Combining results from threaded calculations

Tamas_Papp · June 17, 2024, 12:13pm

I have a calculation which

uses a buffer for a subset of a cohort of agents (in the MWE below, each has different \kappa),
steps this forward from a given value in time,
calculates some aggregate at each point in time.

Below is a much-simplified but self-contained MWE. The key functions are step_cohort_buffer! and aggregate_cohort_buffer, which stand in for much more complex calculations (for economists: this is an OG model).

For the actual problem I have 24 subgroups for each cohort, in the MWE I have two (κs). I would like to step these in parallel.

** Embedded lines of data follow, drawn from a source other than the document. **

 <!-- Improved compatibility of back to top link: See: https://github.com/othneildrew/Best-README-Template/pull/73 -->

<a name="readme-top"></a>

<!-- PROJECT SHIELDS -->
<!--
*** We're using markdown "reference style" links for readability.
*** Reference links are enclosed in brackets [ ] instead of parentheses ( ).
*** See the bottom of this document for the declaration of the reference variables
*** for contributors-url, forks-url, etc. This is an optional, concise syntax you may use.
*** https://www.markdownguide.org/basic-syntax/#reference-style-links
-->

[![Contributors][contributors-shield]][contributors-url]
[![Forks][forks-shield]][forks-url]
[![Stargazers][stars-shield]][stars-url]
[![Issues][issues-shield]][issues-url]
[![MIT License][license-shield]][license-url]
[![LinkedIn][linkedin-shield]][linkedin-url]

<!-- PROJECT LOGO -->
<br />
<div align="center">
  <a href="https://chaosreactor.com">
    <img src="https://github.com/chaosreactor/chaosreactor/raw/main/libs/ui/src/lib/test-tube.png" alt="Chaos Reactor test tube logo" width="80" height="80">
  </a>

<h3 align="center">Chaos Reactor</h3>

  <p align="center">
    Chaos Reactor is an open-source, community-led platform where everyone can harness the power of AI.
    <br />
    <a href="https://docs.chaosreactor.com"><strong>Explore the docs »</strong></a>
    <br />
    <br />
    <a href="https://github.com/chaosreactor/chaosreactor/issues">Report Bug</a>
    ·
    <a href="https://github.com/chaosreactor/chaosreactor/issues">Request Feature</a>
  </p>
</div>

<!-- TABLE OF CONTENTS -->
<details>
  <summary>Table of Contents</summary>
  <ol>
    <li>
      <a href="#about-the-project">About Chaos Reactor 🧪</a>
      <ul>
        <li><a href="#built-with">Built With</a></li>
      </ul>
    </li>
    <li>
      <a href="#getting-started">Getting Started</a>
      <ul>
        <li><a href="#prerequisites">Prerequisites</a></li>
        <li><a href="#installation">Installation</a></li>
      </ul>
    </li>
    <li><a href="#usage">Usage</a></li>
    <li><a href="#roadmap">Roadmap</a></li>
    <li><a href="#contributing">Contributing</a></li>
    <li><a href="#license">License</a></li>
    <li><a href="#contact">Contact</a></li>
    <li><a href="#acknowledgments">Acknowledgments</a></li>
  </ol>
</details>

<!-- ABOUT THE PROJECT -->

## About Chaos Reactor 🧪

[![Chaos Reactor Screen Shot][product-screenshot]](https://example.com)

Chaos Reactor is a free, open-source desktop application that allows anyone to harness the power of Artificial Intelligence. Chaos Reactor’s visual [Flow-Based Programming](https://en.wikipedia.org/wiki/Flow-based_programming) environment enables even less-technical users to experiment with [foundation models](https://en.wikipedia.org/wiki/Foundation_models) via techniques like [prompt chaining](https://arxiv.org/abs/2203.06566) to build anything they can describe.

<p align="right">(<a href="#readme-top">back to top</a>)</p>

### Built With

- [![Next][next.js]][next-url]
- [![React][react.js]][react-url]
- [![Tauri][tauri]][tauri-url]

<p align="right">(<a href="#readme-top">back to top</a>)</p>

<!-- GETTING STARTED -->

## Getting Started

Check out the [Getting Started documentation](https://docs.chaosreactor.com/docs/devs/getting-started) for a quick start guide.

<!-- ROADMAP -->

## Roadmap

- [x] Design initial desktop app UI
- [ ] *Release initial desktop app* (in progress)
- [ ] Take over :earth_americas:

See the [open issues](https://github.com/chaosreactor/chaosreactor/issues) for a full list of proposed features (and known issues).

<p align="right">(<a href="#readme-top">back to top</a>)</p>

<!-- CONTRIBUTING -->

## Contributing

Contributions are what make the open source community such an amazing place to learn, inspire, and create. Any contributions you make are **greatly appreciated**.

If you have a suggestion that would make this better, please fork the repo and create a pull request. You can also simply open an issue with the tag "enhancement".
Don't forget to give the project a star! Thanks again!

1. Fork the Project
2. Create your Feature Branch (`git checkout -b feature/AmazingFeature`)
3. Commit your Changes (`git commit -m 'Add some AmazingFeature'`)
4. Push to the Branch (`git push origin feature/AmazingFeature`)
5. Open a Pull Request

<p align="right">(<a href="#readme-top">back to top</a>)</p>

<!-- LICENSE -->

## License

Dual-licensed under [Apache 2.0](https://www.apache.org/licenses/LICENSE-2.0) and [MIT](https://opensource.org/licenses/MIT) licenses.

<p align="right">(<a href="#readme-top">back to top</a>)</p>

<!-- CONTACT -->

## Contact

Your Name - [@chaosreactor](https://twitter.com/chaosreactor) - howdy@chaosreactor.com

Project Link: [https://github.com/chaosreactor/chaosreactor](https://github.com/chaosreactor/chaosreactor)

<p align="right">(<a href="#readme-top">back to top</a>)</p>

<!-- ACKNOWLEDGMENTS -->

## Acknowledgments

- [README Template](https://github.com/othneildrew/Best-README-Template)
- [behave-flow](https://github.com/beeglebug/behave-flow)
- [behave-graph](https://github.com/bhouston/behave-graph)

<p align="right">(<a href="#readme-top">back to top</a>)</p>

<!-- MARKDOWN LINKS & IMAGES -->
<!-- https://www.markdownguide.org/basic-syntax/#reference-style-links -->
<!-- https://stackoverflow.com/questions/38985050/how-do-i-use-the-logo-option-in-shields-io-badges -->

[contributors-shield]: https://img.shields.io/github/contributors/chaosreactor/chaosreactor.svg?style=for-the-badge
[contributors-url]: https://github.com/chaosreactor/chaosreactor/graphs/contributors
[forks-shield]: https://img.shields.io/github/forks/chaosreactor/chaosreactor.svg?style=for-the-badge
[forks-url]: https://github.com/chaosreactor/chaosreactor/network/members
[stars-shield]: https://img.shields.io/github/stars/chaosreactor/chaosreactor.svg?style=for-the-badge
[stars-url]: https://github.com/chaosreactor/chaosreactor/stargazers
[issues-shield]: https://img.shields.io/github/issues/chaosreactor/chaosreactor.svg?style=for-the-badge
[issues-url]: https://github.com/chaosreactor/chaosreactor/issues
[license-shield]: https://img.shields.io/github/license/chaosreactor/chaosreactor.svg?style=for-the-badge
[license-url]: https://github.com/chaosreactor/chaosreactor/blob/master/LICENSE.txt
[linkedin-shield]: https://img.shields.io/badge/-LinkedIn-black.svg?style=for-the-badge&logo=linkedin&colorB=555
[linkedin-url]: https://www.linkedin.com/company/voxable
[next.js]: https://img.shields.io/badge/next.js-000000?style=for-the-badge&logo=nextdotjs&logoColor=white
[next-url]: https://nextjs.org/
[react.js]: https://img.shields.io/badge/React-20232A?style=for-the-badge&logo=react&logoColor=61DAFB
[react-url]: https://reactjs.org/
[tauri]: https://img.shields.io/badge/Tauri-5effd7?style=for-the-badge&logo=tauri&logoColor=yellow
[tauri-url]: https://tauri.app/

I am at loss how to do this nicely. Eg would simply using a ConcurrentDict be sufficient? What part should I wrap with locks? Or should I use atomic constructs? (You can tell that I am clueless about atomics and threads and all that stuff).

## take this part as given, implementing primitives
using LogExpFunctions

const MAX_AGE = 10

mutable struct CohortBuffer{T}
    age::Int
    t::Int
    values::Vector{T}
    κ::T
end

function make_cohort_buffer(t, κ; N = 10)
    CohortBuffer(1, t, rand(N), κ)
end

function step_cohort_buffer!(buffer::CohortBuffer)
    (; values, age, κ) = buffer
    @assert age ≤ MAX_AGE
    for i in eachindex(values)
        # stand-in for a much more complex calculation
        buffer.values[i] = logaddexp(buffer.values[i], κ / age)
    end
    buffer.age += 1
    buffer.t += 1
    buffer
end

struct Aggregate{T}
    x::T
    c::Int
end

aggregate_cohort_buffer(buffer) = Aggregate(sum(buffer.values), 1)

Base.:+(a::Aggregate, b::Aggregate) = Aggregate(a.x + b.x, a.c + b.c)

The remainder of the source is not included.